Soydaşlarımızın olduğu yerlerde Türk filmlerinin gösterilmesi çok önemli. Öte yandan Türkiye kendi iç pazarında Amerikan sinemasına karşı üstünlük sağlayan nadir ülkelerden. Hâl böyle olunca filmlerimizin farklı ülkelerde de gösterilmesi gerekiyor. Festivaller bunun önünü açıyor. 1980 ile 2000 arası bir kültür çölü dönemi yaşadık. 2005 sonrası ise sinemamız müthiş bir atağa kalktı. Bu anlamda komediler çok özel bir yere sahip. Minimalist Türk filmleri de uluslararası festivallerinde aranılan bir ekole dönüştü. Ben gişe filmi veya sanat filmi olarak bakmıyorum. Film, filmdir.
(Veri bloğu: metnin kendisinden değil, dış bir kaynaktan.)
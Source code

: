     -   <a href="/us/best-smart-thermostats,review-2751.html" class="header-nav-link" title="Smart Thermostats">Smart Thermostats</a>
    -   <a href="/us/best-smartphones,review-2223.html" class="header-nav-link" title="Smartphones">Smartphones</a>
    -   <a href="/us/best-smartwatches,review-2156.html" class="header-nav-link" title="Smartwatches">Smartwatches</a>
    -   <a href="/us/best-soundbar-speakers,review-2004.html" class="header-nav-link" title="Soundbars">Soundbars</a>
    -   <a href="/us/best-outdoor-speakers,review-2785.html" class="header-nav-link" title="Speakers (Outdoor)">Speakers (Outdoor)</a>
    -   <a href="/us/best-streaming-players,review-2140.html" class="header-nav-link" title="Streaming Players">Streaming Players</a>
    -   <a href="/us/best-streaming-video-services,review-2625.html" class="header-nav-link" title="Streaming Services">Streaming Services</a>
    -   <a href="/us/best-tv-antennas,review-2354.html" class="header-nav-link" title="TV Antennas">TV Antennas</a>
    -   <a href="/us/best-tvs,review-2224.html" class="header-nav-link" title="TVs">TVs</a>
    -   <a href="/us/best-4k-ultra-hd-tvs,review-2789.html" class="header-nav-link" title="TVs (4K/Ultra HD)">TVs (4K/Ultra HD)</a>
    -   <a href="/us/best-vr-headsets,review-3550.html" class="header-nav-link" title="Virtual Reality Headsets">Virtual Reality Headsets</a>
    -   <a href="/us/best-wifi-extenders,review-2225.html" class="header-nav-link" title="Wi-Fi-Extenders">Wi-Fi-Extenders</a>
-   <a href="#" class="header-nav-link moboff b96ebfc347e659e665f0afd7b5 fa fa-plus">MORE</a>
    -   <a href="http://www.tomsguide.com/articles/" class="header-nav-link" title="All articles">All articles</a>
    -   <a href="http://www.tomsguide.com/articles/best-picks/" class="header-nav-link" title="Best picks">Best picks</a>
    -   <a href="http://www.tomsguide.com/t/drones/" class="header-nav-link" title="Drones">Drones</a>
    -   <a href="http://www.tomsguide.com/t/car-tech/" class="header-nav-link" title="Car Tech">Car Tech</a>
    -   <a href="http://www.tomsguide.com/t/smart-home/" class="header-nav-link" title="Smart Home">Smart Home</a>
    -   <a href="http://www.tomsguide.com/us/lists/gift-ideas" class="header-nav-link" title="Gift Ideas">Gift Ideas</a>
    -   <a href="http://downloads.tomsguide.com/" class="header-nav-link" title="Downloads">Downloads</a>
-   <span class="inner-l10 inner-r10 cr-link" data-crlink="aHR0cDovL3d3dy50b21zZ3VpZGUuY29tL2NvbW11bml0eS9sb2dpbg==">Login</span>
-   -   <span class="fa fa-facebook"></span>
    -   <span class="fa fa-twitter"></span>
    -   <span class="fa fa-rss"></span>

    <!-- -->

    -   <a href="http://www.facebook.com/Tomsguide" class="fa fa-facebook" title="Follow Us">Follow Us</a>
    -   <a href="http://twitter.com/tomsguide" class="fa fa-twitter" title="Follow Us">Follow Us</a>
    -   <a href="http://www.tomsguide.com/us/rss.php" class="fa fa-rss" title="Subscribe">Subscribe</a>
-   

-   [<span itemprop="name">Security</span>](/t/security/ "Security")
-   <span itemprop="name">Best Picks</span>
Çağan Irmak, Yüksel Aksu, Nuri Bilge Ceylan Türk sineması için çok önemli. Bu isimleri özellikle takip ediyorum. 

SEZGİN ERDEMİR: FESTİVALLER KARDEŞLİĞİ PEKİŞTİRİR

Okumayı, öğrenmeyi, araştırmayı ve analizi yaşamının merkezine koymayan birey aynı yoksunluktaki ürünlerin baskın çıkmasına neden olur. İzleyici profilinin güçlenmesi, niteliğinin artması sinemamızın en acil ihtiyacıdır. Türk dünyası ülkelerinde filmlerimizin gösterilmesi, hem kültürel açıdan aradaki mesafeyi hızla kapatacak hem de yepyeni kendi hikâyelerimizi hiç zorlanmadan anlatabileceği geniş kitlelere ulaşabilmesine olanak verecektir. Bu tür sanatsal alışverişler halkların kardeşliğini pekiştirir, yabancılık hissini ortadan kaldırır. Bu da ister sinema olsun ister herhangi başka bir mecra olsun, ortaklaşa hareket edebilmeyi ve üretebilmeyi mümkün kılar.

DİDEM BALÇIN: ÇOK FİLM BAŞARI DEMEK DEĞİL

Türk sinemasının gün geçtikçe daha fazla söz sahibi olması umut verici. Ama çok film demek bir başarı demek değil. Bir sözü olan, seyirciyi doyuran ve bir şeyler katan filmler sinemanın gelişimini sağlayacak. Umudum bu yönde. Öte yandan Türk dizilerinin dünyadaki başarısı ortada. Şimdi bu başarının sinemada da  yakalanması için dünyanın her ülkesinde bu gösterimlerin artması gerek. Bir oyuncu olarak buna destek vermek de benim görevim. Türk sineması yönetmenleri, senaristleri ve oyuncularıyla tanınmayı hak ediyor.

KAZAK ÖĞRENCİLERE TÜRK SİNEMASI DERSİ

4. Almatı Türk Filmleri Haftası kapsamında T. K. Jurgenov Kazak Ulusal Sanat Akademisi’nde bir panel düzenlendi. Panele yönetmen Murat Şeker, oyuncular Didem Balçın ve Sezgin Erdemir, BKM Uluslararası Satış Temsilcisi Fırat Sezgin ve Türk Filmleri Haftası Genel Koordinatörü Öner Kılıç konuşmacı olarak yer aldı. Katılımcılar öğrencileri Türkiye’deki sinema endüstrisinin tekniği ve içeriği hakkında bilgilendirirken, mesleki gelişimlerini nasıl yapmaları gerektiği konusunda aktarımlarda bulundu. Yönetmen Murat Şeker film yapım süreçleri hakkındaki deneyimlerini öğrencilerle paylaştı. Oyuncular Didem Balçın ve Sezgin Erdemir de Diriliş Ertuğrul dizisi örneklemiyle oyunculukların dönem dizilerinde nasıl şekil aldığını anlattılar. Türk Filmleri Haftası Genel Koordinatörü Öner Kılıç da bu film haftasının her iki ülkenin sinema ortamına katkılarına dikkat çekti.